Monday, October 18, 2010

Cookie Anyone?

                                                  Picture from Google images
                Have you ever thought of your food as art? More specifically, your favorite cookie? This weekend I decided to bake cookies and I thought, are there any art pieces that are of cookies? Surprisingly, there are.
                The chocolate chip cookie is pretty universal, and it has been around since 1930. It was created by Ruth Walkfield at the Toll House Inn, where of course that’s where Toll House cookies came to be. Ever since then, chocolate chip cookies have become the most popular cookie in America.
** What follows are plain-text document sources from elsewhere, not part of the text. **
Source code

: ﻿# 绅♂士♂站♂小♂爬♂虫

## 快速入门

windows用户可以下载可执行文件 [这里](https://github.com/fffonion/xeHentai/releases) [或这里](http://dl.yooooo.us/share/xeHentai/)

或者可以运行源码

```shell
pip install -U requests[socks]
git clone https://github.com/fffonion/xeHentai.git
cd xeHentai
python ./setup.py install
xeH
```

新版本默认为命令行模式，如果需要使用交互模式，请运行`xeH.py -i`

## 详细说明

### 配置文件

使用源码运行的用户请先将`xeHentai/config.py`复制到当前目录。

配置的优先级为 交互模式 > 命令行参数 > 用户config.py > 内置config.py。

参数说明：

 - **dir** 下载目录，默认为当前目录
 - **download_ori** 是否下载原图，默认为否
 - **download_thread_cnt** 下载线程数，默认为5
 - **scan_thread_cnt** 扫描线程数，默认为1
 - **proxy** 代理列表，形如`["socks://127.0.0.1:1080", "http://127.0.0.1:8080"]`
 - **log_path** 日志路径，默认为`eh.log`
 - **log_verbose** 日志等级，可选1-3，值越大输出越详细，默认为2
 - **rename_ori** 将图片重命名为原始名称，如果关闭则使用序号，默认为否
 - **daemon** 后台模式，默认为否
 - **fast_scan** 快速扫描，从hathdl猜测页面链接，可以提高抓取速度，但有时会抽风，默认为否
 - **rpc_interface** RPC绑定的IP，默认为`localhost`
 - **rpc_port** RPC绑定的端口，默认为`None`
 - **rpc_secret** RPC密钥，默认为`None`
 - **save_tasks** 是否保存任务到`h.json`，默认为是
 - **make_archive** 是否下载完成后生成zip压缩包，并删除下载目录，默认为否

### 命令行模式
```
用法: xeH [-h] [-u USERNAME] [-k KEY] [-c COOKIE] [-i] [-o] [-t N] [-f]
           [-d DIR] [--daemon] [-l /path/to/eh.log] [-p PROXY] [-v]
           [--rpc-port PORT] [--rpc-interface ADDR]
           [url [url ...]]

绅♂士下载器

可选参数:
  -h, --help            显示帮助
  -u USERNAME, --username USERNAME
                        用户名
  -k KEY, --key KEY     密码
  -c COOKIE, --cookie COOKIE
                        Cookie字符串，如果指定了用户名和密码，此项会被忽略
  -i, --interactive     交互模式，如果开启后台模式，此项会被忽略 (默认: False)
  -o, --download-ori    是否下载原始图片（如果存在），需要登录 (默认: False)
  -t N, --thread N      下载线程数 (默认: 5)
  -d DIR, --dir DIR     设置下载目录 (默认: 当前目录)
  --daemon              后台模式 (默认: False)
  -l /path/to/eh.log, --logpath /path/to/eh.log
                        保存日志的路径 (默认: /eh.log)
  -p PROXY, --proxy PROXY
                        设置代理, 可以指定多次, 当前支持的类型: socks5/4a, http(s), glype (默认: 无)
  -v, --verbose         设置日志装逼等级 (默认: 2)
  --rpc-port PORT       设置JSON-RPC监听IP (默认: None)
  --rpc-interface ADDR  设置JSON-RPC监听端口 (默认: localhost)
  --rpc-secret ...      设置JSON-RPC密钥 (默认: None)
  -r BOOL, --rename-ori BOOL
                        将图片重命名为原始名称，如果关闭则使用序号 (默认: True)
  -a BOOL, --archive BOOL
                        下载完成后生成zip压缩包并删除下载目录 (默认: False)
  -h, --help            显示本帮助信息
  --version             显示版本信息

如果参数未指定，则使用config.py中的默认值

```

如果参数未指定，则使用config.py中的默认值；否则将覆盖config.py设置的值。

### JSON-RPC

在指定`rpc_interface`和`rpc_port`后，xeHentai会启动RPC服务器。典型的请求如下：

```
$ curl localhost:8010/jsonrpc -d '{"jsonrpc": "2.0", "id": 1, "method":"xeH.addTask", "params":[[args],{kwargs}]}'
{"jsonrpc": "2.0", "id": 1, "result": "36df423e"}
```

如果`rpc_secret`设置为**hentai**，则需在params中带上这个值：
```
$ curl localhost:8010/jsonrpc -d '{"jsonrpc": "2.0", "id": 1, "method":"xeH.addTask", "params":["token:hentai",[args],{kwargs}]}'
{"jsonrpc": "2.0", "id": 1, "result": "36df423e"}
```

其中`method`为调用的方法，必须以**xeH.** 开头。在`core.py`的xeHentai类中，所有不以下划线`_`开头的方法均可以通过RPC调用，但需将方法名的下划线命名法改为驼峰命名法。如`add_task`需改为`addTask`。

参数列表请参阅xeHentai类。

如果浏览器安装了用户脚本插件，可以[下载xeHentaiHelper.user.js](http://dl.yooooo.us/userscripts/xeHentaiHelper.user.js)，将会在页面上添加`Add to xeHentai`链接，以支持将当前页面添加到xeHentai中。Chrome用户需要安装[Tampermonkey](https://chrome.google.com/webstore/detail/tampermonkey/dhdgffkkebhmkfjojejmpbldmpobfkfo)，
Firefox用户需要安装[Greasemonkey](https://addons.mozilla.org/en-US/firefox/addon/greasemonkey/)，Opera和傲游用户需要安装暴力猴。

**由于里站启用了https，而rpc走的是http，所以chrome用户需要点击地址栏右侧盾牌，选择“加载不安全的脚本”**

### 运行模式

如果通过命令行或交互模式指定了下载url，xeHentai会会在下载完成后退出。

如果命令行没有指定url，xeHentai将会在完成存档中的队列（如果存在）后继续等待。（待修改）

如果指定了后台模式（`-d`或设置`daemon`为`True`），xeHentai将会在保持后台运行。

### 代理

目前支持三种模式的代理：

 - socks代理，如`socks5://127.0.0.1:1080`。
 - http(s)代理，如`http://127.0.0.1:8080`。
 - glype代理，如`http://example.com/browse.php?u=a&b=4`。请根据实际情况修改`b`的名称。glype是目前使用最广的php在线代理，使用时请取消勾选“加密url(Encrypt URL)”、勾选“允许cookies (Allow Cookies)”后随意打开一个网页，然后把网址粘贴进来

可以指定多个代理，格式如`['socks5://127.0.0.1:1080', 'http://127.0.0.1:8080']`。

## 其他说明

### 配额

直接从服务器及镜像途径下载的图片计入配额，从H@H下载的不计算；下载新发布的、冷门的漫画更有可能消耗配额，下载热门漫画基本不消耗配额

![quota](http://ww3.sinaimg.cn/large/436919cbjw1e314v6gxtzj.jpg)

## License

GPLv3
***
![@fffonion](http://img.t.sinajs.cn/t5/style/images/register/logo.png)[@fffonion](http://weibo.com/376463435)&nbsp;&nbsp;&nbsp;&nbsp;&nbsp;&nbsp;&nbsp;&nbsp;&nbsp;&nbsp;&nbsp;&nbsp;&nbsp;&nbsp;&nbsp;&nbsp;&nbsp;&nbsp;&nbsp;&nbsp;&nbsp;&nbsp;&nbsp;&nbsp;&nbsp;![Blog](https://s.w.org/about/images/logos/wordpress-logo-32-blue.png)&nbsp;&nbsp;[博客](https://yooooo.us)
                I came across this art piece, “Eat Your Heart Out,” by Tim Berg and Rebekah Myers, 2008. It shows a series of 4 pieces. The 4 pieces shows a giant ice cream sandwich being eaten. In the end, you just have the wrapper.
                                                Picture from Google images
                But, Tim and Rebekah, is using this of many other art pieces to represent disconnect between our reassuring fantasies of nature and the much more alarming reality. They present sculptural installations of childhood language, such as toys. They turn the message of comfortable accommodation upside down. The use highly glazed clay, fiberglass, plastic, wood, and Styrofoam to show their fragility. Their previous works include shiny pink penguins set on eroding ceramic ice floes and inflatable plastic killer whales resting on ornamental wooden bases. They juxtapose these creatures against fabricated ice cream sandwiches, half eaten popsicle and ice cream cones. They are symbols of our mindless consumption. These sculptures show our careless disregard for nature’s fate and suggest a similarity of the way we treat our personal possessions, such as the natural world. The show is titled “All good things…,” a phrase whose unstated ending is, “must come to an end.”
                So there is more to a cookie than just its taste. When you look paste it as just a dessert, you find a big representation of our consuming world. Although we have many good things in our lives, they are all being mass produced and are very harmful to our natural world. We must understand that eventually, all good things must come to an end.